Sabilurrasad: Langkah Pemerintah Membubarkan HTI Sudah Tepat

Sabilurrasad: Langkah Pemerintah Membubarkan HTI Sudah Tepat

0
BERBAGI
photo antara

JAKARTA-Pemerintah Indonesia melalui Menkopolhukham Jendral (Purn) Wiranto telah memutuskan untuk membubarkan Hizbut Tahrir Indonesia (HTI) pada Senin (8/5).

Organisasi trans-nasional yang didirikan oleh Taqiyuddin An-Nabhani tersebut resmi dibubarkan lantaran kegiatan yang dilaksanakan HTI terindikasi kuat telah bertentangan dengan tujuan, azas, dan ciri yang berdasarkan Pancasila dan UUD Negara Republik Indonesia tahun 1945 sebagaimana diatur dalam Undang-Undang Nomor 17 Tahun 2013 tentang Ormas. “Keputusan pemerintah membubarkan HTI sudah tepat,” ujar  Pengamat Politik Respublica Political Institute (RPI) Sa’duddin Sabilurrasad di Jakarta, Senin (8/5),

Menurutnya, langkah tegas pemerintah harus diapresiasi. Apalagi, keberadaan HTI selama ini tidak selaras dengan konstitusi negara Indonesia. Karena itu, langkah pemerintah sudah tepat.

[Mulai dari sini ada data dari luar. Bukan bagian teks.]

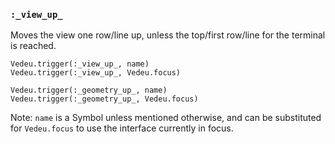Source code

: ### `:_view_up_`

Moves the view one row/line up, unless the top/first row/line for
the terminal is reached.

    Vedeu.trigger(:_view_up_, name)
    Vedeu.trigger(:_view_up_, Vedeu.focus)

    Vedeu.trigger(:_geometry_up_, name)
    Vedeu.trigger(:_geometry_up_, Vedeu.focus)

Note: `name` is a Symbol unless mentioned otherwise, and can be
substituted for `Vedeu.focus` to use the interface currently in focus.
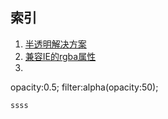 ## 索引

1. [半透明解决方案](半透明解决方案.md)
2. [兼容IE的rgba属性](兼容IE的rgba属性.md)
3. 


opacity:0.5; filter:alpha(opacity:50);


    ssss
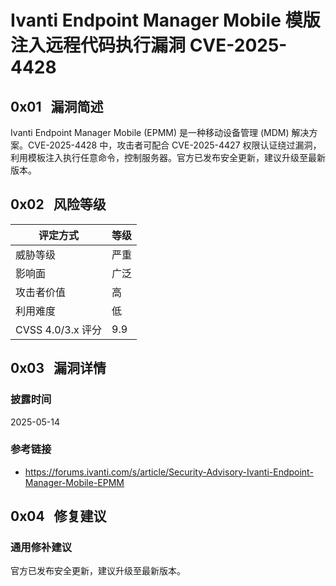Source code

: # Ivanti Endpoint Manager Mobile 模版注入远程代码执行漏洞 CVE-2025-4428

## 0x01   漏洞简述

Ivanti Endpoint Manager Mobile (EPMM) 是一种移动设备管理 (MDM) 解决方案。CVE-2025-4428 中，攻击者可配合 CVE-2025-4427 权限认证绕过漏洞，利用模板注入执行任意命令，控制服务器。官方已发布安全更新，建议升级至最新版本。

## 0x02   风险等级

| 评定方式            | 等级  |
| --------------- | --- |
| 威胁等级            | 严重  |
| 影响面             | 广泛  |
| 攻击者价值           | 高   |
| 利用难度            | 低   |
| CVSS 4.0/3.x 评分 | 9.9 |

## 0x03   漏洞详情

### 披露时间

2025-05-14

### 参考链接

- https://forums.ivanti.com/s/article/Security-Advisory-Ivanti-Endpoint-Manager-Mobile-EPMM

## 0x04   修复建议

### 通用修补建议

官方已发布安全更新，建议升级至最新版本。
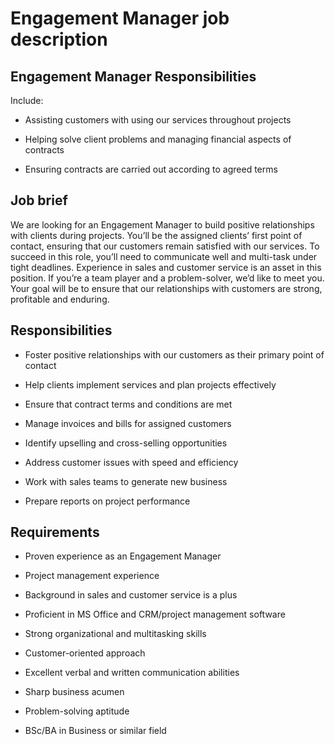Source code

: # Engagement Manager job description


## Engagement Manager Responsibilities

Include:

* Assisting customers with using our services throughout projects

* Helping solve client problems and managing financial aspects of contracts

* Ensuring contracts are carried out according to agreed terms


## Job brief

We are looking for an Engagement Manager to build positive relationships with clients during projects. You’ll be the assigned clients’ first point of contact, ensuring that our customers remain satisfied with our services.
To succeed in this role, you’ll need to communicate well and multi-task under tight deadlines. Experience in sales and customer service is an asset in this position. If you’re a team player and a problem-solver, we’d like to meet you.
Your goal will be to ensure that our relationships with customers are strong, profitable and enduring.


## Responsibilities

* Foster positive relationships with our customers as their primary point of contact

* Help clients implement services and plan projects effectively

* Ensure that contract terms and conditions are met

* Manage invoices and bills for assigned customers

* Identify upselling and cross-selling opportunities

* Address customer issues with speed and efficiency

* Work with sales teams to generate new business

* Prepare reports on project performance


## Requirements

* Proven experience as an Engagement Manager

* Project management experience

* Background in sales and customer service is a plus

* Proficient in MS Office and CRM/project management software

* Strong organizational and multitasking skills

* Customer-oriented approach

* Excellent verbal and written communication abilities

* Sharp business acumen

* Problem-solving aptitude

* BSc/BA in Business or similar field

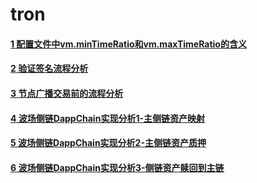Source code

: # tron
#### [1 配置文件中vm.minTimeRatio和vm.maxTimeRatio的含义](https://github.com/zyumingfit/tron/blob/master/%E9%85%8D%E7%BD%AE%E6%96%87%E4%BB%B6%E4%B8%ADvm.minTimeRatio%E5%92%8Cvm.maxTimeRatio%E7%9A%84%E5%90%AB%E4%B9%89.md)
#### [2 验证签名流程分析](https://github.com/zyumingfit/tron/blob/master/%E9%AA%8C%E8%AF%81%E7%AD%BE%E5%90%8D%E6%B5%81%E7%A8%8B%E5%88%86%E6%9E%90.md)
#### [3 节点广播交易前的流程分析](https://github.com/zyumingfit/tron/blob/master/%E8%8A%82%E7%82%B9%E5%B9%BF%E6%92%AD%E4%BA%A4%E6%98%93%E5%89%8D%E7%9A%84%E6%B5%81%E7%A8%8B%E5%88%86%E6%9E%90.md)
#### [4 波场侧链DappChain实现分析1-主侧链资产映射](https://github.com/zyumingfit/tron/blob/master/%E6%B3%A2%E5%9C%BA%E4%BE%A7%E9%93%BEDappChain%E5%AE%9E%E7%8E%B0%E5%88%86%E6%9E%901-%E4%B8%BB%E4%BE%A7%E9%93%BE%E8%B5%84%E4%BA%A7%E6%98%A0%E5%B0%84.md)
#### [5 波场侧链DappChain实现分析2-主侧链资产质押](https://github.com/zyumingfit/tron/blob/master/%E6%B3%A2%E5%9C%BA%E4%BE%A7%E9%93%BEDappChain%E5%AE%9E%E7%8E%B0%E5%88%86%E6%9E%902-%E4%B8%BB%E4%BE%A7%E9%93%BE%E8%B5%84%E4%BA%A7%E8%B4%A8%E6%8A%BC.md)
#### [6 波场侧链DappChain实现分析3-侧链资产赎回到主链](https://github.com/zyumingfit/tron/blob/master/%E6%B3%A2%E5%9C%BA%E4%BE%A7%E9%93%BEDappChain%E5%AE%9E%E7%8E%B0%E5%88%86%E6%9E%903-%E4%BE%A7%E9%93%BE%E8%B5%84%E4%BA%A7%E8%B5%8E%E5%9B%9E%E5%88%B0%E4%B8%BB%E9%93%BE.md)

Sabilurrasad menyebutkan sejumlah alasan mengapa HTI layak dibubarkan.

Pertama, HTI ingin mendirikan sistem pemerintahan sendiri diluar republik,yakni sistem Khilafah.

Kedua, HTI bertentangan dengan empat konsensus dasar bernegara di Republik Indonesia, yakni Pancasila,UUD 45,Bhinneka Tunggal Ika, dan NKRI.

Ketiga, HTI sendiri di negara asalnya (palestina) dilarang. bahkan di negara-negara timur tengah yang lain karena meresahkan.

Keempat, dari sekian tokoh HTI disini, misalnya Gatot Saptono atau Al Khatthath sendiri terbukti melakukan bughot (makar) terhadap otoritas negara.

Kelima, HTI terbukti meresahkan masyarakat dan sangat anti terhadap nasionalisme indonesia seperti yang dikampanyekan ustadz karbitan seperti Fellix Siauw dan kawan-kawannya.

Selain beberapa alasan itu, sebaiknya pemerintah segera memberhentikan simpatisan HTI dari seluruh jabatan yang terkait dengan penyelenggaraan negara, termasuk pemberhentian Adhyaksa Dault dari ketua Kwarnas Gerakan Pramuka.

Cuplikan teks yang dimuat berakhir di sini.